(INPUT Opens)
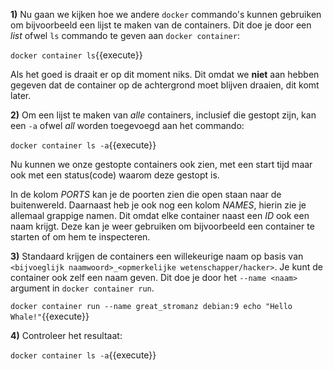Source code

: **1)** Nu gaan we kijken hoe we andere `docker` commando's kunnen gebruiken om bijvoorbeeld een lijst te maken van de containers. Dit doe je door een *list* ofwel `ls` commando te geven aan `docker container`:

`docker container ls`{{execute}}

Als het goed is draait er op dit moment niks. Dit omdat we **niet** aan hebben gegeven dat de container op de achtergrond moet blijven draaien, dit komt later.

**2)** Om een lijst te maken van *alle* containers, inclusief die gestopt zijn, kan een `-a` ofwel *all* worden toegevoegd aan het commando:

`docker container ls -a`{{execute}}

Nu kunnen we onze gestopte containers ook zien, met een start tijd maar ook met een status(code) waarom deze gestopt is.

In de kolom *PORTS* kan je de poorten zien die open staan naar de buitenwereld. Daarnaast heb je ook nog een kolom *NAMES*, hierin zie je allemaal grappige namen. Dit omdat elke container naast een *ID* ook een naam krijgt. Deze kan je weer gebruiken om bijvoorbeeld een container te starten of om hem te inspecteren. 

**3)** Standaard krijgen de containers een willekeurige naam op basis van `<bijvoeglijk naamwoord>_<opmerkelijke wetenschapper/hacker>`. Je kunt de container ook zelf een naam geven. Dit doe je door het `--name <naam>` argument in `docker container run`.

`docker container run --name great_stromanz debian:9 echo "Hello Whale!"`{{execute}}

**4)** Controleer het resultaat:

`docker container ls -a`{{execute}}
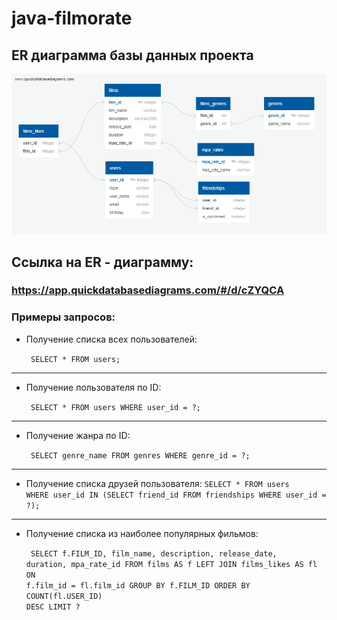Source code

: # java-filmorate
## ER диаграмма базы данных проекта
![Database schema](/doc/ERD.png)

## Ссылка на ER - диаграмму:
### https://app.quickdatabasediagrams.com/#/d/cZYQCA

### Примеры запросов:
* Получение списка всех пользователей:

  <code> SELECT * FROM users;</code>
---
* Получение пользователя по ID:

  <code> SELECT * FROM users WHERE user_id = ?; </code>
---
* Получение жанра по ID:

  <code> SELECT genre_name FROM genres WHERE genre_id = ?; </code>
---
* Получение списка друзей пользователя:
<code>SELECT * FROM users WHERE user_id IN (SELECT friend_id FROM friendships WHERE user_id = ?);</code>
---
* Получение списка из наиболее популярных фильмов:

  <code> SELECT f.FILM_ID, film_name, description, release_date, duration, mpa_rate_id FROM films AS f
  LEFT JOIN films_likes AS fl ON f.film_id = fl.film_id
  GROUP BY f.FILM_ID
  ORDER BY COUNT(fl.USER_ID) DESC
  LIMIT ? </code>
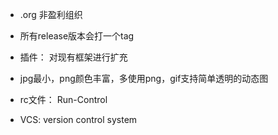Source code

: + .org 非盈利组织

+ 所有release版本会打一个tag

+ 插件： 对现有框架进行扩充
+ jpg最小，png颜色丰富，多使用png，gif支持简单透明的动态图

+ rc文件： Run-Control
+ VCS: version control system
(INPUT Closes)
* **ABOUT THIS TASK**
Within the data above, how many lines include the word "gebruiken"? Respond with the number only.

* **SOLUTION TO THIS PROBLEM**
2